In particular I would like to know if you can reveal if:
* the key is 1 number
* the key is 2 numbers
* more numbers…
Ok now here on holiday a small note, that it is actually much more difficult then when these were normal homophones, because now there is no system at all per column for the 5 alphabets, where normally is some sort of system in chosing the sequences for the homophones, either per vowel only or per each letters a consecutive order, or a specific modulus key per letter. Now we have no clue whatsoever how the key per column looks but also there is no possibility in using frequencies on letters, bigrams or bigger. Assuming that the highest are equal to the plain text highest, proofs to be untrue for these small columns. Which makes it a quessing game. The only thing we can do is use the start and end letter per crypto chall., the VC count must be 1,2 or 3 per horizontal and we could guess the wordlength. Still it comes down to something similar as brute force.

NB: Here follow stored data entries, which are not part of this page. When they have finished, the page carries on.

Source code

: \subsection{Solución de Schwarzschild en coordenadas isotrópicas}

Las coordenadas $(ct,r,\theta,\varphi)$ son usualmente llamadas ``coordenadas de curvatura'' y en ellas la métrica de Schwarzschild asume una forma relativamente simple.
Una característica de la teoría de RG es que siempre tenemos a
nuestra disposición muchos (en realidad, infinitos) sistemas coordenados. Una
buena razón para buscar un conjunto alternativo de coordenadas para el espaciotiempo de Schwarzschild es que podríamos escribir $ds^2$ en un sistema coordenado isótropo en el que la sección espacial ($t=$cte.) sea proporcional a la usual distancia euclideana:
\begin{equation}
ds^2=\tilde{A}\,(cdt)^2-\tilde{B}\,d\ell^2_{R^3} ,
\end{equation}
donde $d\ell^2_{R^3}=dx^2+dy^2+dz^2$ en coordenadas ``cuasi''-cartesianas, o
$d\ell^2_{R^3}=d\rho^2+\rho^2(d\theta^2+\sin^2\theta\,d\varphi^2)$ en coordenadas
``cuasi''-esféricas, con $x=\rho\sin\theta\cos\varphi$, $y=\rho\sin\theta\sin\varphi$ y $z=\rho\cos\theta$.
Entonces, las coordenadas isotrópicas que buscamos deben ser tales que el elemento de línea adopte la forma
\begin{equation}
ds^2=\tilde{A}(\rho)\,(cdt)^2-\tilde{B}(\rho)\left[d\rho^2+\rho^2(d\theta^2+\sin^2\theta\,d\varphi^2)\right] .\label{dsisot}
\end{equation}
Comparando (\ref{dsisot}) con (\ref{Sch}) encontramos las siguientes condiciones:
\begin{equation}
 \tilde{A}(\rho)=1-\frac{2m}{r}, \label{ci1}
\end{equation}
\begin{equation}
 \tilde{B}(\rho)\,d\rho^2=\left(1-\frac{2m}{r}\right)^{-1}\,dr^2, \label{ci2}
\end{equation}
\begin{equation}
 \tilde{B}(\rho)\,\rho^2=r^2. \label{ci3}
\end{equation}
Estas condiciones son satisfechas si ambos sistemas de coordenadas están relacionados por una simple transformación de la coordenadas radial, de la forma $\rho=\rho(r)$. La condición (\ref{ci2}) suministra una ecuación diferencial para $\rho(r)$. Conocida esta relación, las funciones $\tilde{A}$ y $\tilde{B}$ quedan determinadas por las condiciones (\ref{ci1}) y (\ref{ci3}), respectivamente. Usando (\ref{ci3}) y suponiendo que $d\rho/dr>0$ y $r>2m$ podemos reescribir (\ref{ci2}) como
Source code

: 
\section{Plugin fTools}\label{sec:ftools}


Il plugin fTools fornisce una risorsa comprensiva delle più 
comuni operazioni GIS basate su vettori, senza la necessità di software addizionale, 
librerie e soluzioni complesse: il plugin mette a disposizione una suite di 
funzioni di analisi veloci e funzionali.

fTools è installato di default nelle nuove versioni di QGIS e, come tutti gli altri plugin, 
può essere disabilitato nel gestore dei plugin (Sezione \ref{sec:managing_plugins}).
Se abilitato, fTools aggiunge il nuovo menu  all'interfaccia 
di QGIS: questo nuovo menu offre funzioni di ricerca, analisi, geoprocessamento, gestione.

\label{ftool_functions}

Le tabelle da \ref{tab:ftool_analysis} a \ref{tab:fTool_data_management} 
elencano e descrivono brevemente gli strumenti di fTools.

Nick, would you consider revealing one of the plaintexts (maybe not #1) as the deadline for the challenge has now passed?
Narga: I’m more likely to give a super-long additional challenge cipher to see if anyone can solve even that using the (very obvious) constraints to assist the search.
The point of the exercise was to challenge people to see if this was a category of cipher that could be solved at all, given that it seems we have at least one of that general class (and probably several others not yet released) in the Scorpion Ciphers. Have you tried to solve any of them?
Haven’t given the Scorpion Ciphers a try, yet, but had no problem solving my own longer test cipher (~6x the length of your #1) with my code.
However with the given constraints and such a super-long cipher, one would have of course also sufficient statistics for a simple substitution based on letter frequency in the individual alphabets, so don’t put too much money on that 🙂
I believe I’ve solved cipher #1:
THEOBJECTOFMYPROP
OSEDWORKONCYPHERI
SNOTEXACTLYWHATYO
USUPPOSEBUTMYTIME
ISNOWSOENTIRELYOC
CUPIEDTHATIHAVEBE
ENOBLIGEDTOGIVEIT
UPATLEASTFORTHENE
XTTWOORTHREEYEARS
I’ve tried posting about it a few times. Is Askimet eating my comments? I’ll try posting without a link or other commentary so that this comment is more likely to get through to you. 🙂
Louie: fantastic, well done! I can indeed confirm that you have solved my first challenge cipher! I believe that this is the hardest constrained homophonic cipher ever solved, so you are now officially a cryptological star! 🙂 🙂 🙂
I’ll email you separately, because now that you have achieved immortality, I (inevitably) would like to write up how you managed to do it. 🙂
As far as links go, I ask people to remove the first colon and the last dot of any link they post, so that I can reassemble it during moderation. This is annoying, but it sharply reduces the amount of bot-generated comment spam I have to wade through each day.
Congratulations to Louis!
I realize that I had found one letter correctly, so I was on the right track!